__Problem details__:
Only the number is wanted: count the lines in the data with "properties" in them.

Start of The input

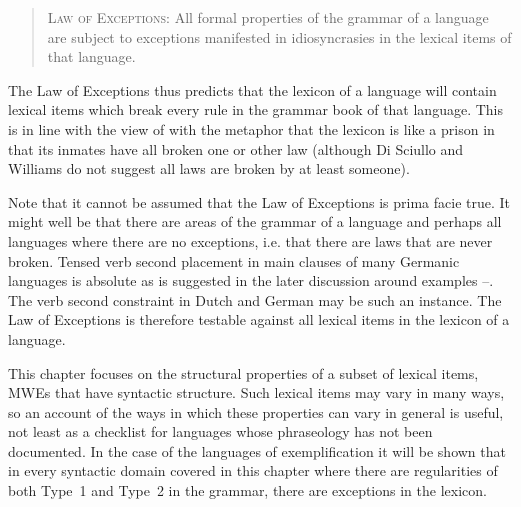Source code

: \documentclass[output=paper]{langsci/langscibook}
\begin{document}
\begin{quote}
\textsc{Law of Exceptions:} All formal properties of the grammar of a language are subject to exceptions manifested in idiosyncrasies in the lexical items of that language.
\end{quote}

The Law of Exceptions thus predicts that the lexicon of a language will 
contain lexical items which break every rule in the grammar book of that 
language. This is in line with the view of \citet{DiSciullo1987} with the 
metaphor that the lexicon is like a prison in that its inmates have all 
broken one or other law (although Di Sciullo and Williams do not suggest 
all laws are broken by at least someone). 

Note that it cannot be assumed that the Law of Exceptions is prima facie 
true. It might well be that there are areas of the grammar of a language 
and perhaps all languages where there are no exceptions, i.e. that there 
are laws that are never broken. Tensed verb second placement in main 
clauses of many Germanic languages is absolute as is suggested in the 
later discussion around examples --. The verb 
second constraint in Dutch and German may be such an instance. 
 
The Law of Exceptions is therefore testable against all lexical items in the lexicon 
of a language. 

This chapter focuses on the structural properties of a subset of lexical items, MWEs that have syntactic structure. Such lexical items may vary in many ways, so an account of the ways in which these properties can vary in general is useful, not least as a checklist for languages whose phraseology has not been documented. In the case of the languages of exemplification it will be shown that in every syntactic domain covered in this chapter where there are regularities of both Type~1 and Type~2 in the grammar, there are exceptions in the lexicon.
\end{document}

End of The input

__Exercise response__:
2